Mister House's "explanations" are, to be polite, bull.
Statements such as an "amp peaks at turn on and levels out after that" is false. When an amp is turned on, sub or otherwise, if a signal is being fed to it at the time, the amp will output a signal that is in direct relationship to the input. Nothing more nothing less. And to believe that there is "no way to get the peak power after it has turned on" is bull. The amp or sub can be easily driven (and even over driven) to full power by the appropriate input signal. There is nothing magic about all this.
ARK1, when your sub turned on while watching District 9, you just happened to have it occur at a peak signal level. Yes, it sounded overly loud because you went from no sub output to a high output. The reason you did not experience the same affect when you watched it from the beginning (with the sub already turned on) was because you were already hearing output from the sub that masked the sudden transition to max output. During the course of the movie, your sub was outputting what the audio signal called for. If you had the volume turned up enough and the audio signal was high enough, you could certainly drive the sub to peak output at anytime.
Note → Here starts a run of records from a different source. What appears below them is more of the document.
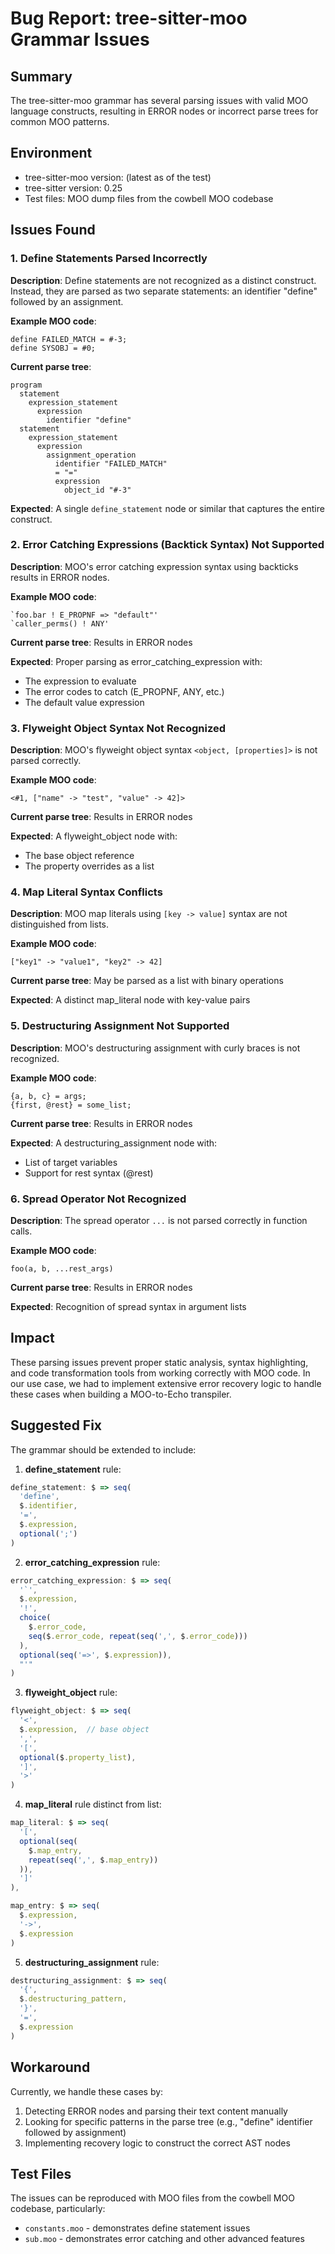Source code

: # Bug Report: tree-sitter-moo Grammar Issues

## Summary

The tree-sitter-moo grammar has several parsing issues with valid MOO language constructs, resulting in ERROR nodes or incorrect parse trees for common MOO patterns.

## Environment

- tree-sitter-moo version: (latest as of the test)
- tree-sitter version: 0.25
- Test files: MOO dump files from the cowbell MOO codebase

## Issues Found

### 1. Define Statements Parsed Incorrectly

**Description**: Define statements are not recognized as a distinct construct. Instead, they are parsed as two separate statements: an identifier "define" followed by an assignment.

**Example MOO code**:
```moo
define FAILED_MATCH = #-3;
define SYSOBJ = #0;
```

**Current parse tree**:
```
program
  statement
    expression_statement
      expression
        identifier "define"
  statement  
    expression_statement
      expression
        assignment_operation
          identifier "FAILED_MATCH"
          = "="
          expression
            object_id "#-3"
```

**Expected**: A single `define_statement` node or similar that captures the entire construct.

### 2. Error Catching Expressions (Backtick Syntax) Not Supported

**Description**: MOO's error catching expression syntax using backticks results in ERROR nodes.

**Example MOO code**:
```moo
`foo.bar ! E_PROPNF => "default"'
`caller_perms() ! ANY'
```

**Current parse tree**: Results in ERROR nodes

**Expected**: Proper parsing as error_catching_expression with:
- The expression to evaluate
- The error codes to catch (E_PROPNF, ANY, etc.)
- The default value expression

### 3. Flyweight Object Syntax Not Recognized

**Description**: MOO's flyweight object syntax `<object, [properties]>` is not parsed correctly.

**Example MOO code**:
```moo
<#1, ["name" -> "test", "value" -> 42]>
```

**Current parse tree**: Results in ERROR nodes

**Expected**: A flyweight_object node with:
- The base object reference
- The property overrides as a list

### 4. Map Literal Syntax Conflicts

**Description**: MOO map literals using `[key -> value]` syntax are not distinguished from lists.

**Example MOO code**:
```moo
["key1" -> "value1", "key2" -> 42]
```

**Current parse tree**: May be parsed as a list with binary operations

**Expected**: A distinct map_literal node with key-value pairs

### 5. Destructuring Assignment Not Supported

**Description**: MOO's destructuring assignment with curly braces is not recognized.

**Example MOO code**:
```moo
{a, b, c} = args;
{first, @rest} = some_list;
```

**Current parse tree**: Results in ERROR nodes

**Expected**: A destructuring_assignment node with:
- List of target variables
- Support for rest syntax (@rest)

### 6. Spread Operator Not Recognized

**Description**: The spread operator `...` is not parsed correctly in function calls.

**Example MOO code**:
```moo
foo(a, b, ...rest_args)
```

**Current parse tree**: Results in ERROR nodes

**Expected**: Recognition of spread syntax in argument lists

## Impact

These parsing issues prevent proper static analysis, syntax highlighting, and code transformation tools from working correctly with MOO code. In our use case, we had to implement extensive error recovery logic to handle these cases when building a MOO-to-Echo transpiler.

## Suggested Fix

The grammar should be extended to include:

1. **define_statement** rule:
```js
define_statement: $ => seq(
  'define',
  $.identifier,
  '=',
  $.expression,
  optional(';')
)
```

2. **error_catching_expression** rule:
```js
error_catching_expression: $ => seq(
  '`',
  $.expression,
  '!',
  choice(
    $.error_code,
    seq($.error_code, repeat(seq(',', $.error_code)))
  ),
  optional(seq('=>', $.expression)),
  "'"
)
```

3. **flyweight_object** rule:
```js
flyweight_object: $ => seq(
  '<',
  $.expression,  // base object
  ',',
  '[',
  optional($.property_list),
  ']',
  '>'
)
```

4. **map_literal** rule distinct from list:
```js
map_literal: $ => seq(
  '[',
  optional(seq(
    $.map_entry,
    repeat(seq(',', $.map_entry))
  )),
  ']'
),

map_entry: $ => seq(
  $.expression,
  '->',
  $.expression
)
```

5. **destructuring_assignment** rule:
```js
destructuring_assignment: $ => seq(
  '{',
  $.destructuring_pattern,
  '}',
  '=',
  $.expression
)
```

## Workaround

Currently, we handle these cases by:
1. Detecting ERROR nodes and parsing their text content manually
2. Looking for specific patterns in the parse tree (e.g., "define" identifier followed by assignment)
3. Implementing recovery logic to construct the correct AST nodes

## Test Files

The issues can be reproduced with MOO files from the cowbell MOO codebase, particularly:
- `constants.moo` - demonstrates define statement issues
- `sub.moo` - demonstrates error catching and other advanced features
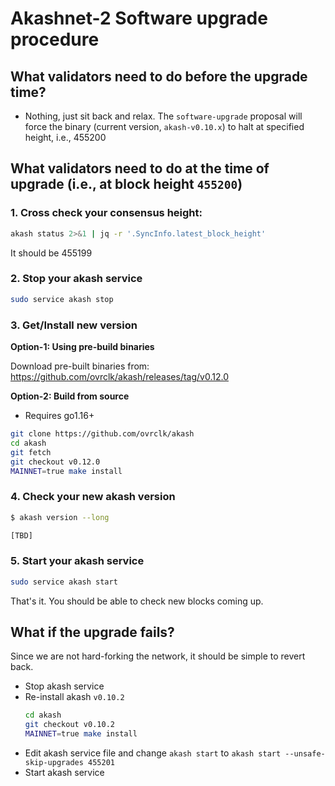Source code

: # Akashnet-2 Software upgrade procedure

## What validators need to do before the upgrade time?

- Nothing, just sit back and relax. The `software-upgrade` proposal will force the binary (current version, `akash-v0.10.x`) to halt at specified height, i.e., 455200

## What validators need to do at the time of upgrade (i.e., at block height `455200`)
### 1. Cross check your consensus height:
```sh
akash status 2>&1 | jq -r '.SyncInfo.latest_block_height'
```
It should be 455199

### 2. Stop your akash service
```sh
sudo service akash stop
```

### 3. Get/Install new version

**Option-1: Using pre-build binaries**

   Download pre-built binaries from: https://github.com/ovrclk/akash/releases/tag/v0.12.0

**Option-2: Build from source**

   - Requires go1.16+
   ```sh
   git clone https://github.com/ovrclk/akash
   cd akash
   git fetch
   git checkout v0.12.0
   MAINNET=true make install
   ```

### 4. Check your new akash version

```sh
$ akash version --long

[TBD]
```

### 5. Start your akash service
```sh
sudo service akash start
```

That's it. You should be able to check new blocks coming up.

## What if the upgrade fails?

Since we are not hard-forking the network, it should be simple to revert back.
- Stop akash service
- Re-install akash `v0.10.2`
   ```sh
   cd akash
   git checkout v0.10.2
   MAINNET=true make install
   ```
- Edit akash service file and change `akash start` to `akash start --unsafe-skip-upgrades 455201`
- Start akash service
Saprano, if you think your voice coils are "overheating" and you think that you are hearing a decrease in bass output, either you are overdriving your sub to begin with or you have a poorly designed sub. What you are probably experiencing is audio compression. Once you reach a certain loudness level, the input to output relationship is no longer reasonably linear in a speaker. At normal listening levels, a 1 dB change in input to the speaker will result in a 1 dB change in output. At a certain level the speaker will start to compress the sound. It may than take a 3 dB change in input level to result in a 1 dB change in output level. By that point you have probably reached the ears limits and you may not even be able to hear the resulting change in output level. Turn the level down and the compression goes away. Under reasonably high levels, a sub's output does not decrease from the beginning of a movie to the end.
Regarding "tone deafness" here is an explanation:http://en.wikipedia.org/wiki/Tone_deafness
I cannot believe some of the stuff people post in these forums.